== Your goal ==
Retype the entries below without any change.
Material for the task below:
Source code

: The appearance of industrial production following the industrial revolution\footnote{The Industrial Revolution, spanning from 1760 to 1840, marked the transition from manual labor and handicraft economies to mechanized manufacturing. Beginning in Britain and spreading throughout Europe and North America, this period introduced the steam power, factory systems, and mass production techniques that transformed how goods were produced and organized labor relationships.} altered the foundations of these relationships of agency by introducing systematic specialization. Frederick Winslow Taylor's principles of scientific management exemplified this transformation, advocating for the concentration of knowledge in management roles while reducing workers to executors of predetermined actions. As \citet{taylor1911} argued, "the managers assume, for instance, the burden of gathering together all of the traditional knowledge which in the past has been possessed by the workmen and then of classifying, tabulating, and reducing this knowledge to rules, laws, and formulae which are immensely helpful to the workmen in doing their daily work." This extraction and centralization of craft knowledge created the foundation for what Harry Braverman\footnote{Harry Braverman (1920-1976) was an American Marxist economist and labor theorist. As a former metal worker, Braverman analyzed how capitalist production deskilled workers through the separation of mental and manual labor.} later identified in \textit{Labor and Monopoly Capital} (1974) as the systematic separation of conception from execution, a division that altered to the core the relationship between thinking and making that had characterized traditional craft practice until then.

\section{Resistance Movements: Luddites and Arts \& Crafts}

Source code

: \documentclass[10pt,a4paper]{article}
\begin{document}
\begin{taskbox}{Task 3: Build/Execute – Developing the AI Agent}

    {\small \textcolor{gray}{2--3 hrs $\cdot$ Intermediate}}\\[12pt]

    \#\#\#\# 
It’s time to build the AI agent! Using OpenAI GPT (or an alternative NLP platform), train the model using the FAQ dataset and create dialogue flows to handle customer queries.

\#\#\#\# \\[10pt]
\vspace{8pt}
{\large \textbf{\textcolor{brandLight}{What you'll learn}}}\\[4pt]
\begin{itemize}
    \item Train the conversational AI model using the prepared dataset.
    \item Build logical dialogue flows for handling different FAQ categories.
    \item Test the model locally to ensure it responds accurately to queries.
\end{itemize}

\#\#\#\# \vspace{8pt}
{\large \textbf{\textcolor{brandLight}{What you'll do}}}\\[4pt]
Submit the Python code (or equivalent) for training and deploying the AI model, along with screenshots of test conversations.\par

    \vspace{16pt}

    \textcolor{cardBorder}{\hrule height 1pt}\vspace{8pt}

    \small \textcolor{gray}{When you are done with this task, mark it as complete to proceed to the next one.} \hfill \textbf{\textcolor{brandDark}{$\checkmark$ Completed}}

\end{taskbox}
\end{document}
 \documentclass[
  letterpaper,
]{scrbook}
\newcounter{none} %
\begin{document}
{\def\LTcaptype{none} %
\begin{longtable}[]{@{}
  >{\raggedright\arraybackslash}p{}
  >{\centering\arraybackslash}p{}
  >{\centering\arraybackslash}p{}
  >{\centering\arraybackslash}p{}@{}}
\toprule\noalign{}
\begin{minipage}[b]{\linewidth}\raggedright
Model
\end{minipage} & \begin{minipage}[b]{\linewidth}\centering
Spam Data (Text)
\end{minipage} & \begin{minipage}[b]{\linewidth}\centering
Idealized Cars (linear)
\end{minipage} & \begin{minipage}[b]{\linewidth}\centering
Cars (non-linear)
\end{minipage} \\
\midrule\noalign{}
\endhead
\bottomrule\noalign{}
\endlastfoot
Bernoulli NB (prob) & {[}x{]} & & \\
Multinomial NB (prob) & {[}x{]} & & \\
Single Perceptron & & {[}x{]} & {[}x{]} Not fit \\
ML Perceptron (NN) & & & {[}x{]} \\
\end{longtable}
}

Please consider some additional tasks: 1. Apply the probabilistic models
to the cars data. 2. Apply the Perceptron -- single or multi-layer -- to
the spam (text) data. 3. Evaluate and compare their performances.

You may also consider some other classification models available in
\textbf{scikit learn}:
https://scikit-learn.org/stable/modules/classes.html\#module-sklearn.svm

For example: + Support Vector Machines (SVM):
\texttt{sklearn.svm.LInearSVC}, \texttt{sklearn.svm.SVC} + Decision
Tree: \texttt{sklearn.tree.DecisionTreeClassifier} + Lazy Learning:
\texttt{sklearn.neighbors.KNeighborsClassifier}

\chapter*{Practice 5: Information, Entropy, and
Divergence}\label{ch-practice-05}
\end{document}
End of Material for the task.
== Task response ==
Source code

: The appearance of industrial production following the industrial revolution\footnote{The Industrial Revolution, spanning from 1760 to 1840, marked the transition from manual labor and handicraft economies to mechanized manufacturing. Beginning in Britain and spreading throughout Europe and North America, this period introduced the steam power, factory systems, and mass production techniques that transformed how goods were produced and organized labor relationships.} altered the foundations of these relationships of agency by introducing systematic specialization. Frederick Winslow Taylor's principles of scientific management exemplified this transformation, advocating for the concentration of knowledge in management roles while reducing workers to executors of predetermined actions. As \citet{taylor1911} argued, "the managers assume, for instance, the burden of gathering together all of the traditional knowledge which in the past has been possessed by the workmen and then of classifying, tabulating, and reducing this knowledge to rules, laws, and formulae which are immensely helpful to the workmen in doing their daily work." This extraction and centralization of craft knowledge created the foundation for what Harry Braverman\footnote{Harry Braverman (1920-1976) was an American Marxist economist and labor theorist. As a former metal worker, Braverman analyzed how capitalist production deskilled workers through the separation of mental and manual labor.} later identified in \textit{Labor and Monopoly Capital} (1974) as the systematic separation of conception from execution, a division that altered to the core the relationship between thinking and making that had characterized traditional craft practice until then.

\section{Resistance Movements: Luddites and Arts \& Crafts}

Source code

: \documentclass[10pt,a4paper]{article}
\begin{document}
\begin{taskbox}{Task 3: Build/Execute – Developing the AI Agent}

    {\small \textcolor{gray}{2--3 hrs $\cdot$ Intermediate}}\\[12pt]

    \#\#\#\# 
It’s time to build the AI agent! Using OpenAI GPT (or an alternative NLP platform), train the model using the FAQ dataset and create dialogue flows to handle customer queries.

\#\#\#\# \\[10pt]
\vspace{8pt}
{\large \textbf{\textcolor{brandLight}{What you'll learn}}}\\[4pt]
\begin{itemize}
    \item Train the conversational AI model using the prepared dataset.
    \item Build logical dialogue flows for handling different FAQ categories.
    \item Test the model locally to ensure it responds accurately to queries.
\end{itemize}

\#\#\#\# \vspace{8pt}
{\large \textbf{\textcolor{brandLight}{What you'll do}}}\\[4pt]
Submit the Python code (or equivalent) for training and deploying the AI model, along with screenshots of test conversations.\par

    \vspace{16pt}

    \textcolor{cardBorder}{\hrule height 1pt}\vspace{8pt}

    \small \textcolor{gray}{When you are done with this task, mark it as complete to proceed to the next one.} \hfill \textbf{\textcolor{brandDark}{$\checkmark$ Completed}}

\end{taskbox}
\end{document}
 \documentclass[
  letterpaper,
]{scrbook}
\newcounter{none} %
\begin{document}
{\def\LTcaptype{none} %
\begin{longtable}[]{@{}
  >{\raggedright\arraybackslash}p{}
  >{\centering\arraybackslash}p{}
  >{\centering\arraybackslash}p{}
  >{\centering\arraybackslash}p{}@{}}
\toprule\noalign{}
\begin{minipage}[b]{\linewidth}\raggedright
Model
\end{minipage} & \begin{minipage}[b]{\linewidth}\centering
Spam Data (Text)
\end{minipage} & \begin{minipage}[b]{\linewidth}\centering
Idealized Cars (linear)
\end{minipage} & \begin{minipage}[b]{\linewidth}\centering
Cars (non-linear)
\end{minipage} \\
\midrule\noalign{}
\endhead
\bottomrule\noalign{}
\endlastfoot
Bernoulli NB (prob) & {[}x{]} & & \\
Multinomial NB (prob) & {[}x{]} & & \\
Single Perceptron & & {[}x{]} & {[}x{]} Not fit \\
ML Perceptron (NN) & & & {[}x{]} \\
\end{longtable}
}

Please consider some additional tasks: 1. Apply the probabilistic models
to the cars data. 2. Apply the Perceptron -- single or multi-layer -- to
the spam (text) data. 3. Evaluate and compare their performances.

You may also consider some other classification models available in
\textbf{scikit learn}:
https://scikit-learn.org/stable/modules/classes.html\#module-sklearn.svm

For example: + Support Vector Machines (SVM):
\texttt{sklearn.svm.LInearSVC}, \texttt{sklearn.svm.SVC} + Decision
Tree: \texttt{sklearn.tree.DecisionTreeClassifier} + Lazy Learning:
\texttt{sklearn.neighbors.KNeighborsClassifier}

\chapter*{Practice 5: Information, Entropy, and
Divergence}\label{ch-practice-05}
\end{document}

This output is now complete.